[Stored items]
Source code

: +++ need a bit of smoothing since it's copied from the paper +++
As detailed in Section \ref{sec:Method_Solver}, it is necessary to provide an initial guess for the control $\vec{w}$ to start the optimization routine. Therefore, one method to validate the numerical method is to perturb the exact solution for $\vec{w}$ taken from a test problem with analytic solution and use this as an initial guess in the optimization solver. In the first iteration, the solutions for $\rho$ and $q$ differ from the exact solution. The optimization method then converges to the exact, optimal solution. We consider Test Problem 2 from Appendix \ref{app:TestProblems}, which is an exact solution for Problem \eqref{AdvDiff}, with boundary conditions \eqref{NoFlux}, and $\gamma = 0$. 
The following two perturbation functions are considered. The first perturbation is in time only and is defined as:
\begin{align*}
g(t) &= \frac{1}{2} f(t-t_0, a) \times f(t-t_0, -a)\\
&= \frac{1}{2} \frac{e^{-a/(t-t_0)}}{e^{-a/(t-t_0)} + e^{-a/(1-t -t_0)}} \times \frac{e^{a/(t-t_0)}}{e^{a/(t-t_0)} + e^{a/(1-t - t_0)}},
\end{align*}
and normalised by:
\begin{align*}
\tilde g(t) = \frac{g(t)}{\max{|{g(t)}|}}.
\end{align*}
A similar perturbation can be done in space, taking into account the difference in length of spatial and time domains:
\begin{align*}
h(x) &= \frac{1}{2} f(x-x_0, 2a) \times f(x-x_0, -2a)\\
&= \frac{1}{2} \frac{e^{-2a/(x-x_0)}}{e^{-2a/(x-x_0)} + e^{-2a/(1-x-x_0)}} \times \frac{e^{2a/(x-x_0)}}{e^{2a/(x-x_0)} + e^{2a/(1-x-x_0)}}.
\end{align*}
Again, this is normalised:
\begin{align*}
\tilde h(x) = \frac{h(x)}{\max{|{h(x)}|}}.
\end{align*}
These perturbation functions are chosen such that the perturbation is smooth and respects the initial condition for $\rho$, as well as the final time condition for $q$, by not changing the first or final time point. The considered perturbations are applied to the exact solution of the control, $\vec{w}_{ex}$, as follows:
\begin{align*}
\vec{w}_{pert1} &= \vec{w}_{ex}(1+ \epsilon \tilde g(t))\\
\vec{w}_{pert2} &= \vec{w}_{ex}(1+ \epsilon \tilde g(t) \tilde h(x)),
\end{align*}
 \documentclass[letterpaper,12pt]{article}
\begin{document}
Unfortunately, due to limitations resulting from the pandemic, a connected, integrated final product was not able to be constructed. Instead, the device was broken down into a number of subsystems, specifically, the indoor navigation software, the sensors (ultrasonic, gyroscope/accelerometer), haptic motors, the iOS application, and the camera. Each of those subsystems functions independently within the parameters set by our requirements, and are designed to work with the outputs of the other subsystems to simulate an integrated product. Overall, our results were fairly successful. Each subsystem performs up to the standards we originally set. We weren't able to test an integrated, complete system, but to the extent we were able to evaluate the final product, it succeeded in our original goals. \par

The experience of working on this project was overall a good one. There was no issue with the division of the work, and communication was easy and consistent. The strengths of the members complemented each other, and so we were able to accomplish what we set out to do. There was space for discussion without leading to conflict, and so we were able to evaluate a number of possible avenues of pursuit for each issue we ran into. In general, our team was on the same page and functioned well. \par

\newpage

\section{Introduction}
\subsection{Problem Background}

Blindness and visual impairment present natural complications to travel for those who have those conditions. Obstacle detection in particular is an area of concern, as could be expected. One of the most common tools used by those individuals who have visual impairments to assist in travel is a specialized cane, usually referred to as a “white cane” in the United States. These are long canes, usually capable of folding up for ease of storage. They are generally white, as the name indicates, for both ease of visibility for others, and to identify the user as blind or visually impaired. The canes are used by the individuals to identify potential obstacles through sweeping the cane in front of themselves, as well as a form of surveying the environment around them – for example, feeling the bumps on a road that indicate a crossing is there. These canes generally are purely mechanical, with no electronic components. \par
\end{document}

**Problem to work on**
With nothing left out, return each entry exactly.

**Finished exercise**
Source code

: +++ need a bit of smoothing since it's copied from the paper +++
As detailed in Section \ref{sec:Method_Solver}, it is necessary to provide an initial guess for the control $\vec{w}$ to start the optimization routine. Therefore, one method to validate the numerical method is to perturb the exact solution for $\vec{w}$ taken from a test problem with analytic solution and use this as an initial guess in the optimization solver. In the first iteration, the solutions for $\rho$ and $q$ differ from the exact solution. The optimization method then converges to the exact, optimal solution. We consider Test Problem 2 from Appendix \ref{app:TestProblems}, which is an exact solution for Problem \eqref{AdvDiff}, with boundary conditions \eqref{NoFlux}, and $\gamma = 0$. 
The following two perturbation functions are considered. The first perturbation is in time only and is defined as:
\begin{align*}
g(t) &= \frac{1}{2} f(t-t_0, a) \times f(t-t_0, -a)\\
&= \frac{1}{2} \frac{e^{-a/(t-t_0)}}{e^{-a/(t-t_0)} + e^{-a/(1-t -t_0)}} \times \frac{e^{a/(t-t_0)}}{e^{a/(t-t_0)} + e^{a/(1-t - t_0)}},
\end{align*}
and normalised by:
\begin{align*}
\tilde g(t) = \frac{g(t)}{\max{|{g(t)}|}}.
\end{align*}
A similar perturbation can be done in space, taking into account the difference in length of spatial and time domains:
\begin{align*}
h(x) &= \frac{1}{2} f(x-x_0, 2a) \times f(x-x_0, -2a)\\
&= \frac{1}{2} \frac{e^{-2a/(x-x_0)}}{e^{-2a/(x-x_0)} + e^{-2a/(1-x-x_0)}} \times \frac{e^{2a/(x-x_0)}}{e^{2a/(x-x_0)} + e^{2a/(1-x-x_0)}}.
\end{align*}
Again, this is normalised:
\begin{align*}
\tilde h(x) = \frac{h(x)}{\max{|{h(x)}|}}.
\end{align*}
These perturbation functions are chosen such that the perturbation is smooth and respects the initial condition for $\rho$, as well as the final time condition for $q$, by not changing the first or final time point. The considered perturbations are applied to the exact solution of the control, $\vec{w}_{ex}$, as follows:
\begin{align*}
\vec{w}_{pert1} &= \vec{w}_{ex}(1+ \epsilon \tilde g(t))\\
\vec{w}_{pert2} &= \vec{w}_{ex}(1+ \epsilon \tilde g(t) \tilde h(x)),
\end{align*}
 \documentclass[letterpaper,12pt]{article}
\begin{document}
Unfortunately, due to limitations resulting from the pandemic, a connected, integrated final product was not able to be constructed. Instead, the device was broken down into a number of subsystems, specifically, the indoor navigation software, the sensors (ultrasonic, gyroscope/accelerometer), haptic motors, the iOS application, and the camera. Each of those subsystems functions independently within the parameters set by our requirements, and are designed to work with the outputs of the other subsystems to simulate an integrated product. Overall, our results were fairly successful. Each subsystem performs up to the standards we originally set. We weren't able to test an integrated, complete system, but to the extent we were able to evaluate the final product, it succeeded in our original goals. \par

The experience of working on this project was overall a good one. There was no issue with the division of the work, and communication was easy and consistent. The strengths of the members complemented each other, and so we were able to accomplish what we set out to do. There was space for discussion without leading to conflict, and so we were able to evaluate a number of possible avenues of pursuit for each issue we ran into. In general, our team was on the same page and functioned well. \par

\newpage

\section{Introduction}
\subsection{Problem Background}

Blindness and visual impairment present natural complications to travel for those who have those conditions. Obstacle detection in particular is an area of concern, as could be expected. One of the most common tools used by those individuals who have visual impairments to assist in travel is a specialized cane, usually referred to as a “white cane” in the United States. These are long canes, usually capable of folding up for ease of storage. They are generally white, as the name indicates, for both ease of visibility for others, and to identify the user as blind or visually impaired. The canes are used by the individuals to identify potential obstacles through sweeping the cane in front of themselves, as well as a form of surveying the environment around them – for example, feeling the bumps on a road that indicate a crossing is there. These canes generally are purely mechanical, with no electronic components. \par
\end{document}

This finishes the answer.